WHAT YOU ARE ASKED TO DO
Check each line of the records below for the string "Projeto", then state how many lines contain it, with no other output.

Records contained in a dataset:
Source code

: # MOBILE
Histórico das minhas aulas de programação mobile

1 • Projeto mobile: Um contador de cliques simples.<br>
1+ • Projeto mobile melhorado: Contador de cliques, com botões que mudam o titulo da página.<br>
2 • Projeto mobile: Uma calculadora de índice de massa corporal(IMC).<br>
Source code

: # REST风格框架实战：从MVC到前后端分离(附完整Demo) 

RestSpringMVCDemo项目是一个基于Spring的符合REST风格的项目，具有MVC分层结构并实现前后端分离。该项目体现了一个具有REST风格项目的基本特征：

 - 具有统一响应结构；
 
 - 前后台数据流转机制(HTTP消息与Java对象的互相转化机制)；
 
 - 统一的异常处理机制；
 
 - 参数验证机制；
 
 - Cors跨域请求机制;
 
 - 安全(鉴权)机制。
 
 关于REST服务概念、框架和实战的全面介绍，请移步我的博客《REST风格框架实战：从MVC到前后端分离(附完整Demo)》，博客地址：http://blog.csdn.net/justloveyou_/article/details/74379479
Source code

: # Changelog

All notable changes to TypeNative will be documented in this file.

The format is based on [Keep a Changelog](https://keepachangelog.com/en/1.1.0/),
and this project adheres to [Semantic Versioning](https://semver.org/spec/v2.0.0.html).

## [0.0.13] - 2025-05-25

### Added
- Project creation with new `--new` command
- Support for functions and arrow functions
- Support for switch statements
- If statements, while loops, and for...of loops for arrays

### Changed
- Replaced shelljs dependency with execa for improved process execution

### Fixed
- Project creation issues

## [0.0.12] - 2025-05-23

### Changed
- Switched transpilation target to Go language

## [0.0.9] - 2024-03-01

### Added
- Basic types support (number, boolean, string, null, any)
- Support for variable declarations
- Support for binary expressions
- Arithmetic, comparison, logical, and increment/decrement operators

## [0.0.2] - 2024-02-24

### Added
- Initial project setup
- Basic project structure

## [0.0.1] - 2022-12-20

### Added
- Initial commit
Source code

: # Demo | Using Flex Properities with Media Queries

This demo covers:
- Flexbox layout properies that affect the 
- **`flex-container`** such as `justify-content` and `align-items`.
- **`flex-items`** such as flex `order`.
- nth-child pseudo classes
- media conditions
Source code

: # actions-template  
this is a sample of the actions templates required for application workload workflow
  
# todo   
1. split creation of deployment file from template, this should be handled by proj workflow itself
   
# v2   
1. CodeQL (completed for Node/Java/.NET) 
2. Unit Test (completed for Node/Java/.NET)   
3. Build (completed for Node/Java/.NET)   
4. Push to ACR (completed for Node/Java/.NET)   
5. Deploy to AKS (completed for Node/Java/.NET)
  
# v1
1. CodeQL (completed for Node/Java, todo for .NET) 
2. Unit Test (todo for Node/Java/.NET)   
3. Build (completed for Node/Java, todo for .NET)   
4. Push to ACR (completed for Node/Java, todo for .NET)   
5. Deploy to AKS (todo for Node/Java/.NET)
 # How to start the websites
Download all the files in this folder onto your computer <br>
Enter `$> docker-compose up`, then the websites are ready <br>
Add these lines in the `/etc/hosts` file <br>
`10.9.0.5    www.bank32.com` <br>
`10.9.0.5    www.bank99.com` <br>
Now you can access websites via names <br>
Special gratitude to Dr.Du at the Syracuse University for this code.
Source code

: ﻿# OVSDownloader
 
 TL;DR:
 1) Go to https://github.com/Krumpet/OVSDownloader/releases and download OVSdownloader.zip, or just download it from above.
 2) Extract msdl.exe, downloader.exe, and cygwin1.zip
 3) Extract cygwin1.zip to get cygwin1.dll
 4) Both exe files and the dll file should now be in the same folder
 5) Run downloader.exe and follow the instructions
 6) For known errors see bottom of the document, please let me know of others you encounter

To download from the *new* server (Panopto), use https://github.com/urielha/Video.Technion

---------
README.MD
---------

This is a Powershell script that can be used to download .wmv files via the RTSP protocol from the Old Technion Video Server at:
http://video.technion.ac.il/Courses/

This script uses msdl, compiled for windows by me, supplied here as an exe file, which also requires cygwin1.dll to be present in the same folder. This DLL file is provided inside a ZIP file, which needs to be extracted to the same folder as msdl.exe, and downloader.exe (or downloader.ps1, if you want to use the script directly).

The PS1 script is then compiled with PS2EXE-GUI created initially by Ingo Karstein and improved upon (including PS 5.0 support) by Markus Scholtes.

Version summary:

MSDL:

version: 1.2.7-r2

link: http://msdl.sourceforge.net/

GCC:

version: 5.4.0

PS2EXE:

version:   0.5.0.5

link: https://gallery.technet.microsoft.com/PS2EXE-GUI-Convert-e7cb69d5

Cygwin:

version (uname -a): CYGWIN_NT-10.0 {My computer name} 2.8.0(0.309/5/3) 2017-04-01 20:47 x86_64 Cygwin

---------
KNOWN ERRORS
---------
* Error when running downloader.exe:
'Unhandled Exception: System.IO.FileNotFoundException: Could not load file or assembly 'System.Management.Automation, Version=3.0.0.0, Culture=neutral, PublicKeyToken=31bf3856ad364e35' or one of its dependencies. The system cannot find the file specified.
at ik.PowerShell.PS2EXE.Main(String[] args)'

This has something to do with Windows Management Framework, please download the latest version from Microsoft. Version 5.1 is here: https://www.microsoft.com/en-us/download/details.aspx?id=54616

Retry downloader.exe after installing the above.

RESPONSE FOR THIS EXERCISE
3